Mais ni Gogol, ni Wilde, ni Hofmann, ni Poe ne s'embarrassent de cet impératif de "double interprétation" et de cette obligation de laisser une place au "raisonnable".
"Vous aurez beau dire, des aventures comme cela arrivent en ce monde, c'est rare, mais cela arrive", écrit Gogol à la fin de sa nouvelle pétersbourgeoise", "Le nez", en guise de pied de nez au lecteur (et au critique !)... "Mais ce qu'il y a de plus étrange, de plus inconcevable, c'est qu'un auteur puisse choisir de pareils sujets."
En fait, si la distinction entre le fantastique et le merveilleux semble tout-à-fait claire : contrairement au merveilleux (les contes de fées, les romans de Tolkien...), le fantastique est une intrusion (réelle ou imaginaire) du surnaturel dans la réalité quotidienne, la distinction entre le fantastique, (qui ferait nécessairement une part à l'hésitation interprétative) et le "réalisme magique" (les événements les plus étranges étant considérés comme "allant de soi") semble plus contestable.
Dans la mesure où la dimension symbolique est suffisamment évidente, aucun lecteur ne se demande sérieusement si "tout ça est vrai" (un portrait répugnant qui se charge des vices de son modèle et qui vieillit à sa place, un nez "ministériel" qui se pavane dans une calèche...)
Dans la littérature fantastique, la question n'est pas (plus) tant l'irruption du surnaturel dans le réel et la violation des "lois de la nature" que la dimension symbolique du surnaturel et la remise en cause (critique, satirique...) de la réalité sociale ou même politique, surtout quand cette "réalité" est elle-même un cauchemar fantastique (voir par exemple "Le Maître et Marguerite" de Mikhaël Boulgakov).
L'apparition du pastiche est le symptôme d'une rupture du "pacte de lecture", le symptôme que le genre a atteint ses limites auprès d'un certain lectorat que le "roman gothique" ou le fantastique pur ne réussit plus à satisfaire (même s'il reste toujours des inconditionnels de Lovecraft ou de Bram Stocker).
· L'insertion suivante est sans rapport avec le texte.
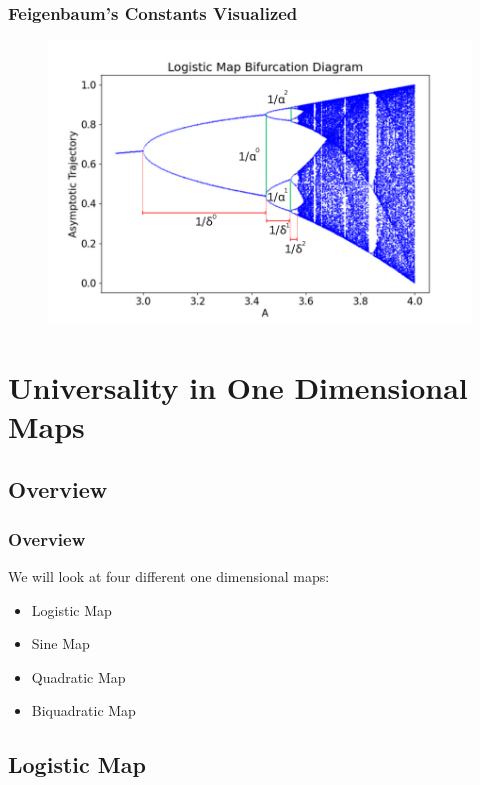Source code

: \documentclass[
	11pt, %
	aspectratio=169, %
]{beamer}
\begin{document}

\begin{frame}
	\frametitle{Feigenbaum's Constants Visualized}
    \begin{figure}
        \includegraphics[width=0.6\linewidth]{plots/feigenbaum_constants_example.png}
    \end{figure}
\end{frame}


\section{Universality in One Dimensional Maps}
\subsection{Overview}

\begin{frame}
	\frametitle{Overview}

    We will look at four different one dimensional maps: \pause

    \begin{itemize}
        \item Logistic Map \pause
        \item Sine Map \pause
        \item Quadratic Map \pause
        \item Biquadratic Map
    \end{itemize}

\end{frame}


\subsection{Logistic Map}
\end{document}
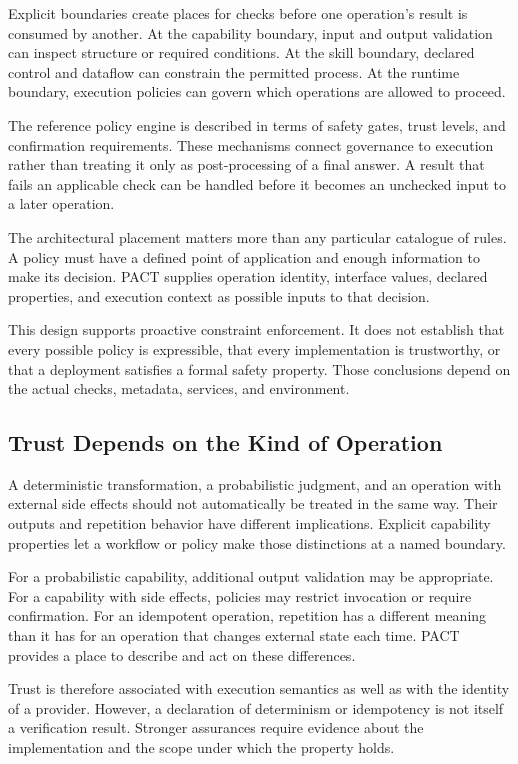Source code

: \documentclass[10pt,twocolumn,a4paper]{article}
\begin{document}
Explicit boundaries create places for checks before one operation's result is consumed by another. At the capability boundary, input and output validation can inspect structure or required conditions. At the skill boundary, declared control and dataflow can constrain the permitted process. At the runtime boundary, execution policies can govern which operations are allowed to proceed.


The reference policy engine is described in terms of safety gates, trust levels, and confirmation requirements. These mechanisms connect governance to execution rather than treating it only as post-processing of a final answer. A result that fails an applicable check can be handled before it becomes an unchecked input to a later operation.


The architectural placement matters more than any particular catalogue of rules. A policy must have a defined point of application and enough information to make its decision. PACT supplies operation identity, interface values, declared properties, and execution context as possible inputs to that decision.


This design supports proactive constraint enforcement. It does not establish that every possible policy is expressible, that every implementation is trustworthy, or that a deployment satisfies a formal safety property. Those conclusions depend on the actual checks, metadata, services, and environment.


\subsection{Trust Depends on the Kind of Operation}

A deterministic transformation, a probabilistic judgment, and an operation with external side effects should not automatically be treated in the same way. Their outputs and repetition behavior have different implications. Explicit capability properties let a workflow or policy make those distinctions at a named boundary.


For a probabilistic capability, additional output validation may be appropriate. For a capability with side effects, policies may restrict invocation or require confirmation. For an idempotent operation, repetition has a different meaning than it has for an operation that changes external state each time. PACT provides a place to describe and act on these differences.


Trust is therefore associated with execution semantics as well as with the identity of a provider. However, a declaration of determinism or idempotency is not itself a verification result. Stronger assurances require evidence about the implementation and the scope under which the property holds.
\end{document}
Le succès phénoménal des Aventures d'Harry Potter montre que le genre est loin d'être en voie d'extinction, mais l'œuvre n'a jamais réussi à atteindre vraiment un lectorat adulte.
Il convient de signaler aux élèves qu'Oscar Wilde a écrit un "vrai" roman fantastique (et non un pastiche) : "Le Portrait de Dorian Gray" (1890) dans lequel la dimension fantastique est étroitement associée à une réflexion sur l'éthique et sur l'esthétisme (le culte de la beauté et du plaisir, l'immoralisme, le mythe faustien de l'éternelle jeunesse) débarrassée des oripeaux du "roman noir"
A partir du début du XXème siècle, le genre évolue ; ce n'est plus la réalité, mais le fonctionnement de l'esprit humain qui devient problématique. C'est chez Maupassant que cette évolution est la plus évidente, Maupassant se permettant même de commenter (dans Le Horla par exemple) sa propre démarche à travers une réflexion du "héros-narrateur" sur le magnétisme, et l'hypnose, très à la mode depuis les travaux de James Braid en Angleterre et l'évocation des précurseurs de Freud dans les années 1880 : Berheim et Beaunis, à Nancy, Charcot à la Salpêtrière.
Le fantastique devient un outil d'exploration privilégié de domaines qui étaient jusque là le pré carré des moralistes (Wilde, Gogol) des métaphysiciens (Borgès) et des psychiatres (Maupassant).
En retour, la littérature fantastique devient une source de réflexion pour la psychanalyse sur les mécanismes du rêve, du refoulement, du transfert, et de la création littéraire comme "rêve éveillé" (Sigmund Freud, "Délire et rêve dans la Gradiva de Jensen")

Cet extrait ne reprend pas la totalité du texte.